Here’s my personal subwoofer I use in my home studio; it’s been great to me. (The SBX10 has been discontinued.)

It allows me to hear the low-end frequencies of my mix to adjust the right levels.

In addition, it even comes with a foot pedal so you can reference your mix with and without the subwoofer.

Brands which create a similar product are Presonus and Yamaha. (I’d personally go with the Yamaha, which I recommend below, though.)

Note: When adjusting your subwoofer volume, you want to just be able to hear it. If you turn your sub off/on, the difference should just be a fuller sound to your mix. Having a subwoofer too loud will again skew your mixing judgement.

Yamaha HS8s Subwoofer

I wish I went the route of the Yamaha HS8s sub woofer when purchasing my sub because I personally feel Yamaha is a step-up in terms of audio gear. (Yamaha’s been making music equipment for years!)

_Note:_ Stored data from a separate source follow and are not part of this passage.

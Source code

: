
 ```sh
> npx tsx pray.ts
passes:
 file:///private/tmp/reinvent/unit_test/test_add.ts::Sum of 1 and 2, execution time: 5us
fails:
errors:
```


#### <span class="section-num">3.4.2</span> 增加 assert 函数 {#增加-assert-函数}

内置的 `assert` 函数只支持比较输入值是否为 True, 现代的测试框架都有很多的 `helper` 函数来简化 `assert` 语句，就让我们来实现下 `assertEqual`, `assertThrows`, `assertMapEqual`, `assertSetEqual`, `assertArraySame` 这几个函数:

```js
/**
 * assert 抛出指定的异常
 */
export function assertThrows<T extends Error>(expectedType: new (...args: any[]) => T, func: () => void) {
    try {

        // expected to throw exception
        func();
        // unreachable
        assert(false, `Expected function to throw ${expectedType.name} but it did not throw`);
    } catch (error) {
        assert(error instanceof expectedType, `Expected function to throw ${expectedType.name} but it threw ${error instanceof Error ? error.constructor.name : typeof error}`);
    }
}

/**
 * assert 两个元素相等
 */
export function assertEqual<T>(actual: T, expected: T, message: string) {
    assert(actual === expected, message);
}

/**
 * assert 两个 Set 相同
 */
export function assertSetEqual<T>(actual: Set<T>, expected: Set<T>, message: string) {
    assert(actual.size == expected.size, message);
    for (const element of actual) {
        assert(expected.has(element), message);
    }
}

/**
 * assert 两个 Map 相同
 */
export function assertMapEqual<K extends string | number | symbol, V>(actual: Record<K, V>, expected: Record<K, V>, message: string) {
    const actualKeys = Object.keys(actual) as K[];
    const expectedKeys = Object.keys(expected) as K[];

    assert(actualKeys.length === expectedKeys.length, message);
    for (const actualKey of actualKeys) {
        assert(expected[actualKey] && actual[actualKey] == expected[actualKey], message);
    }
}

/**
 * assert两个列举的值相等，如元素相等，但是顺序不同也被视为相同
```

Sadly, it doesn’t have a foot pedal.

I don’t see this as a deal breaker, but over my years of having a foot pedal on my M-Audio SBX10, it’s a nice luxury feature to have.

Regardless, I’m sure the audio quality you get out of the Yamaha HS8s sub woofer will surpass this foot pedal feature.

Some Bonus Details about a Subwoofer

One thing you have to think about with a sub woofer is your audio cables.

I’m not talking about quality audio cables, because I truly don’t believe in spending $100 for an audio cable.

I’m talking about the length and how many audio cables you’ll need if you add a sub woofer into your studio with your reference monitor speakers.

For just studio speakers, you’ll only need two cables (either TRS or XLR).

But if you add a sub woofer, you’ll actually need four audio cables. (It goes from your audio interface to your sub woofer, then to each speaker.)

Now depending on where you are going to place you sub woofer, as it may fit somewhere not near your speakers, you’ll need to figure out your length accordingly. (Sometimes it will be longer from the sub woofer to your speakers than from the audio interface to your sub.)

I’m personally an advocate for buying cables longer than what I need. My reason is if you move around your studio, or you actually move living locations, you won’t have to ever face the “Oh no! My audio cables don’t reach!” experience. (I’ve learned the hard way!)

You can check out the audio cables I recommend here.

Hope this article on sub woofers gets you going, and allows you to mix your music more accurately by hearing the low-end frequencies with your sub woofer!